Il mondo tra quelle quattro mura assumeva una forma diversa, quasi d'isolamento, una bolla delicata intrinseca di giorni in cui, da bambina, si rifugiava tra uno scaffale e l'altro alla ricerca di uno spaccato di serenità.

I colori avevano da sempre rappresentato, per lei, un filo diretto con Tommaso, con l'arte che il ragazzo sapeva tirare fuori senza preavviso o esitazione, gli erano infatti sufficienti un pennello o una matita per dare sfogo all'immenso universo che si portava dentro.
Gli bastavano le iridi dorate di Rory addosso per indurlo a buttar giù schizzi o realizzare capolavori.
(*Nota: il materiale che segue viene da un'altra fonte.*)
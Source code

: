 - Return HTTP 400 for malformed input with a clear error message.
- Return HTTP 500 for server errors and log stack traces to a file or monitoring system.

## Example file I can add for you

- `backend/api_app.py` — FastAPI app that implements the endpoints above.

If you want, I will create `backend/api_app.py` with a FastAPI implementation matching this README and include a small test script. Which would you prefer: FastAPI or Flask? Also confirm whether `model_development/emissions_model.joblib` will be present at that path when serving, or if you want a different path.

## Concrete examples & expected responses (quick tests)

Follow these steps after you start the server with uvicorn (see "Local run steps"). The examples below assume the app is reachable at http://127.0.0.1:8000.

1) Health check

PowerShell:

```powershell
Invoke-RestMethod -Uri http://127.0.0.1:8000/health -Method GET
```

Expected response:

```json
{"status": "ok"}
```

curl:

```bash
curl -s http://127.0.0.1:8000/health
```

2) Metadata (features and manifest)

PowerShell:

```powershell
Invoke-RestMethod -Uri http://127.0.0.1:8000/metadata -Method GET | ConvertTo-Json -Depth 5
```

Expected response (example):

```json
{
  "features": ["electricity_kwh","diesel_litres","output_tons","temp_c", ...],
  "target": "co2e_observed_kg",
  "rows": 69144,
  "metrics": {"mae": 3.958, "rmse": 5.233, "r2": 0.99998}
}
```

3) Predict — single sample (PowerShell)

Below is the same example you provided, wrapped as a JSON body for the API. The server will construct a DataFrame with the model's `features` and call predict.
«Bedda figghia, quando sei tornata?» le domandò Angela - proprietaria di quel posto da che Aurora ne avesse memoria - risvegliandola da quel temporaneo stato di trance.

Figghia.

In quel paese nascevi da tua madre eppure eri figlia di tutti: del calzolaio che ti incollava una suola così come del panettiere che sfornava biscotti e focacce; figlia di chi ti voleva bene sul serio ma anche di coloro che davanti ti sorridevano e dietro ti lanciavano sassi.

«Da qualche giorno, qualcuno mi rivoleva a casa» spiegò la giovane con un filo di voce.

Parlare di Speranza non era facile, ricordarla e non provare vergogna per non averla salutata a dovere le risultava impossibile.

Sua nonna se n'è era andata all'improvviso una mattina al sorgere del sole, senza dire nulla, in quella discrezione tipica della sua persona.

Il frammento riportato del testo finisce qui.